##### DATA RECORDS

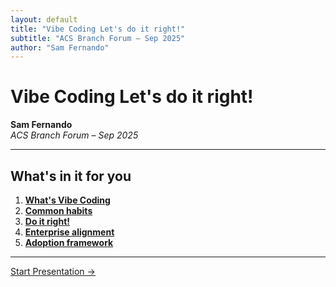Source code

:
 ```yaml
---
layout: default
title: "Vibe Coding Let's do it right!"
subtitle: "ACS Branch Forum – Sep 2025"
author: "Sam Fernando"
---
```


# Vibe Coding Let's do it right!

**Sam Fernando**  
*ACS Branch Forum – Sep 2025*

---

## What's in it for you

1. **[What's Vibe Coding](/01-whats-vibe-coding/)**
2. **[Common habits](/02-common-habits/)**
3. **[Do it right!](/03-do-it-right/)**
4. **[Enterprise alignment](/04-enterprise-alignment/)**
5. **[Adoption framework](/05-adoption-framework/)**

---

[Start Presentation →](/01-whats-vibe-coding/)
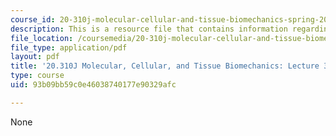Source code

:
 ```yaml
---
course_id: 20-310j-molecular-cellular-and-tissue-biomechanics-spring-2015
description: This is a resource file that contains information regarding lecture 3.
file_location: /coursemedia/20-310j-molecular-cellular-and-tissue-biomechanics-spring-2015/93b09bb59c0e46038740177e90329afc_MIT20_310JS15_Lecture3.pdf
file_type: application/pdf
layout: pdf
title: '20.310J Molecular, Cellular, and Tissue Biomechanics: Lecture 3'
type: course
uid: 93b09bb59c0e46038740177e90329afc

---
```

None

##########
##### DATA RECORDS

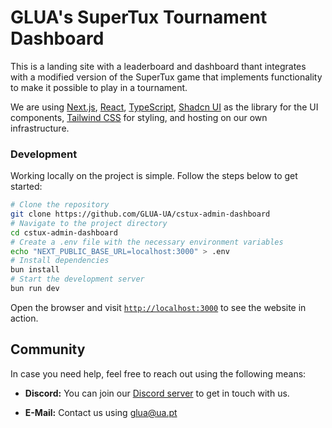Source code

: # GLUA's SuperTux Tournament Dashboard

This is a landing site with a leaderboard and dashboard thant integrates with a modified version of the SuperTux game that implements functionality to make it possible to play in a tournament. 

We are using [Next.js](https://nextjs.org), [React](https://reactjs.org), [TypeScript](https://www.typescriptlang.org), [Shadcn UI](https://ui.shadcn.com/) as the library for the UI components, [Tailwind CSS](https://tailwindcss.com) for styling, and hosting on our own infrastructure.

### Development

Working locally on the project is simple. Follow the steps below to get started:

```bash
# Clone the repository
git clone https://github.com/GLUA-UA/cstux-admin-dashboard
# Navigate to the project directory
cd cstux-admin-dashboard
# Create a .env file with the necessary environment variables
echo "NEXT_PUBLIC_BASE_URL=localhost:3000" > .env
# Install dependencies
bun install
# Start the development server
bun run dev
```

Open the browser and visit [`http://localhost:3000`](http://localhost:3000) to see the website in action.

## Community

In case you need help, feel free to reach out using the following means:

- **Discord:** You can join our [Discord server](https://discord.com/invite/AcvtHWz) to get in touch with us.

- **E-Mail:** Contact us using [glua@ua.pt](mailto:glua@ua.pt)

##########
##### DATA RECORDS

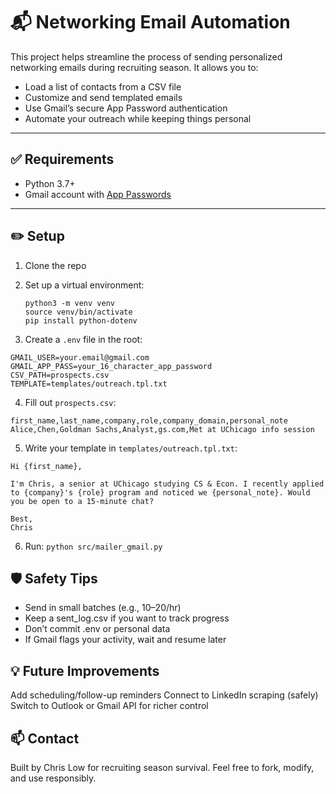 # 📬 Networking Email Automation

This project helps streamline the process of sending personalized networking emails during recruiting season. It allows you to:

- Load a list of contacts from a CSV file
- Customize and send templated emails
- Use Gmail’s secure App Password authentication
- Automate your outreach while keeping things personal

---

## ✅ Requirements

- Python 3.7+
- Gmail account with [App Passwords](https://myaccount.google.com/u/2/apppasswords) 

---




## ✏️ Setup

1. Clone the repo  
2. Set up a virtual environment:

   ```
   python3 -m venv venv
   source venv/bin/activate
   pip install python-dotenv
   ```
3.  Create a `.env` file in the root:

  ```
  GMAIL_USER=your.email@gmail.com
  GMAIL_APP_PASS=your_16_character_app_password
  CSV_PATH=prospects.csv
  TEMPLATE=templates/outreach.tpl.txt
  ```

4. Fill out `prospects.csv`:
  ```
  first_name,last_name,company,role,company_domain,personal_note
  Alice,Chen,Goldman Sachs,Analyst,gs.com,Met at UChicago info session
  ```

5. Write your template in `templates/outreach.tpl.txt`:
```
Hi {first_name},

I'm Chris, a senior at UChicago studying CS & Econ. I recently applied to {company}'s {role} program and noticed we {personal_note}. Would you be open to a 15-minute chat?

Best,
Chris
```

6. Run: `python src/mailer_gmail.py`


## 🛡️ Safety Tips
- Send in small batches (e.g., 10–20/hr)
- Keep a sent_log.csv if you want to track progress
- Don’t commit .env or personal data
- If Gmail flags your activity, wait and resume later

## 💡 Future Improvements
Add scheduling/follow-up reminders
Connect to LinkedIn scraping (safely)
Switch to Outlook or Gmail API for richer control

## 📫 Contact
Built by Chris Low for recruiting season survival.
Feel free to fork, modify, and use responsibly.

##########

Of the entries listed above, reproduce only the lines starting at the line containing "Built by Chris" and ending at the line containing "Feel free to fork, modify, and". Include both, exactly as they stand.

-- YOUR SOLUTION --
Built by Chris Low for recruiting season survival.
Feel free to fork, modify, and use responsibly.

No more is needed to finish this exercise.